Le 30 septembre prochain, le MACOSS (Mauritius Council of Social Service) élira son président. Dans le cadre de ces élections, l’actuel président, Geerish Bucktowonsingh, dit non à des campagnes « en dessous de la ceinture, comme cela se déroule actuellement ». S’il est réélu à la présidence, il compte mettre en place un code de conduite pour les représentants d’Ong membres du conseil car, estime-t-il, « la campagne en prélude des élections a dépassé le débat d’idées pour devenir une campagne ‘zet la bou », poursuivant : « Je crois qu’il faut passer à un autre niveau. D’autant plus que ces représentants d’Ong sont censés réaliser un travail de coeur. Il faut que la société civile sorte gagnante de ces élections. »
Geerish Bucktowonsing dresse le bilan de ses réalisations depuis son élection en tant que président du MACOSS en août dernier.

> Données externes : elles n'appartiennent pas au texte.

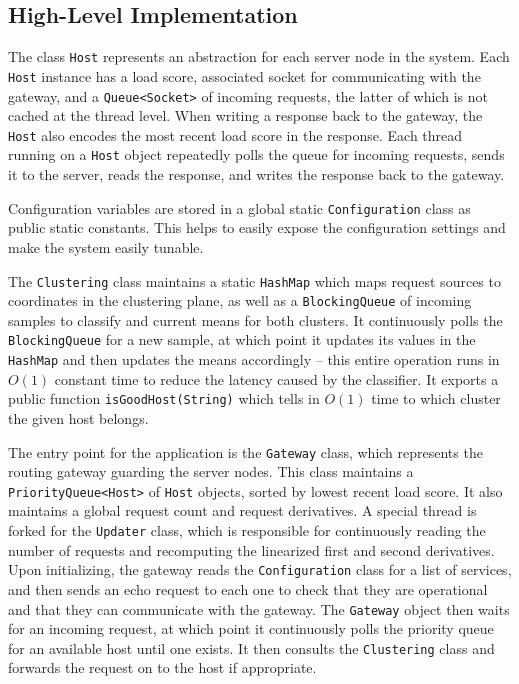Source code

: \documentclass[twocolumn]{article}
\begin{document}
\subsection{High-Level Implementation}

The class \texttt{Host} represents an abstraction for each server node in the system. Each \texttt{Host} instance has a load score, associated socket for communicating with the gateway, and a \texttt{Queue<Socket>} of incoming requests, the latter of which is not cached at the thread level. When writing a response back to the gateway, the \texttt{Host} also encodes the most recent load score in the response. Each thread running on a \texttt{Host} object repeatedly polls the queue for incoming requests, sends it to the server, reads the response, and writes the response back to the gateway.

Configuration variables are stored in a global static \texttt{Configuration} class as public static constants. This helps to easily expose the configuration settings and make the system easily tunable.

The \texttt{Clustering} class maintains a static \texttt{HashMap} which maps request sources to coordinates in the clustering plane, as well as a \texttt{BlockingQueue} of incoming samples to classify and current means for both clusters. It continuously polls the \texttt{BlockingQueue} for a new sample, at which point it updates its values in the \texttt{HashMap} and then updates the means accordingly -- this entire operation runs in $O(1)$ constant time to reduce the latency caused by the classifier. It exports a public function \texttt{isGoodHost(String)} which tells in $O(1)$ time to which cluster the given host belongs.

The entry point for the application is the \texttt{Gateway} class, which represents the routing gateway guarding the server nodes. This class maintains a \texttt{PriorityQueue<Host>} of \texttt{Host} objects, sorted by lowest recent load score. It also maintains a global request count and request derivatives. A special thread is forked for the \texttt{Updater} class, which is responsible for continuously reading the number of requests and recomputing the linearized first and second derivatives. Upon initializing, the gateway reads the \texttt{Configuration} class for a list of services, and then sends an echo request to each one to check that they are operational and that they can communicate with the gateway. The \texttt{Gateway} object then waits for an incoming request, at which point it continuously polls the priority queue for an available host until one exists. It then consults the \texttt{Clustering} class and forwards the request on to the host if appropriate.
\end{document}
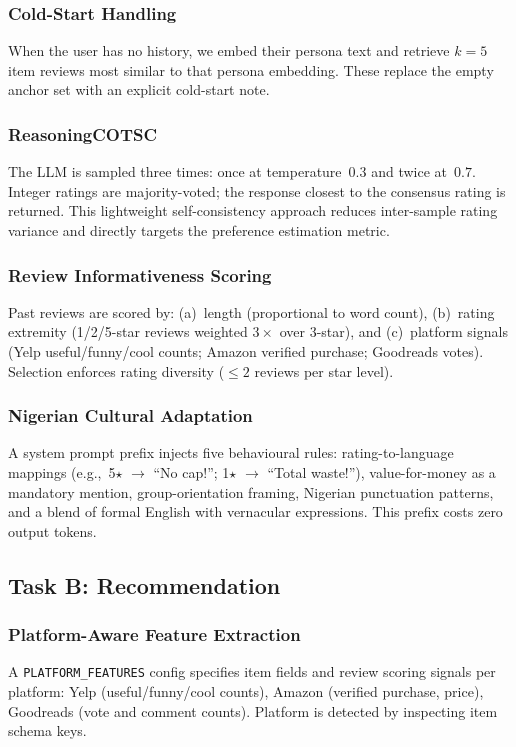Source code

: \documentclass[11pt]{article}
\begin{document}
\subsubsection{Cold-Start Handling}
When the user has no history, we embed their persona text and retrieve $k=5$ item reviews most similar to that persona embedding. These replace the empty anchor set with an explicit cold-start note.

\subsubsection{ReasoningCOTSC}
The LLM is sampled three times: once at temperature~$0.3$ and twice at~$0.7$. Integer ratings are majority-voted; the response closest to the consensus rating is returned. This lightweight self-consistency approach \citep{wang2023selfconsistency} reduces inter-sample rating variance and directly targets the preference estimation metric.

\subsubsection{Review Informativeness Scoring}
Past reviews are scored by: (a)~length (proportional to word count), (b)~rating extremity (1/2/5-star reviews weighted $3\times$ over 3-star), and (c)~platform signals (Yelp useful/funny/cool counts; Amazon verified purchase; Goodreads votes). Selection enforces rating diversity ($\leq 2$ reviews per star level).

\subsubsection{Nigerian Cultural Adaptation}
A system prompt prefix injects five behavioural rules: rating-to-language mappings (e.g.,\ 5$\star$ $\to$ ``No cap!''; 1$\star$ $\to$ ``Total waste!''), value-for-money as a mandatory mention, group-orientation framing, Nigerian punctuation patterns, and a blend of formal English with vernacular expressions. This prefix costs zero output tokens.

\subsection{Task B: Recommendation}

\subsubsection{Platform-Aware Feature Extraction}
A \texttt{PLATFORM\_FEATURES} config specifies item fields and review scoring signals per platform: Yelp (useful/funny/cool counts), Amazon (verified purchase, price), Goodreads (vote and comment counts). Platform is detected by inspecting item schema keys.
\end{document}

Selon son responsable actuel, depuis son arrivée, une trentaine de projets ont été réalisés touchant divers domaines, tels le combat contre la pauvreté, la formation des leaders d’Ong, la promotion des valeurs familiales et la santé. Le MACOSS a en effet dispensé un cours étalé sur sept semaines, certifié par la MQA et destiné à ceux travaillant avec les handicapés et les personnes âgées. Mais un des projets phares de l’année, selon Geerish Bucktowonsing, est axé autour de “l’île Maurice durable”. « On a introduit le système de captage d’eau de pluie dans une quinzaine d’Ong à travers l’île avec, pour slogan, “L’eau, c’est la vie, ne la gaspillons pas”. On leur a montré comment récupérer cette ressource naturelle et l’utiliser pour l’arrosage des plantes, le nettoyage ou encore dans les toilettes. À Maurice, nous avons un problème : 50% de notre eau est gaspillée dans des fuites. À travers ce projet, nous contribuons donc à la protection de la planète. » À noter à ce propos qu’une demande a été introduite auprès du MID Fund afin que les autres Ong affiliées au MACOSS soient également équipées de ce système de captage d’eau. « D’après ce que nous avons compris, cela va dans la bonne direction. Et si nous sommes réélus, nous poursuivrons avec ce projet. »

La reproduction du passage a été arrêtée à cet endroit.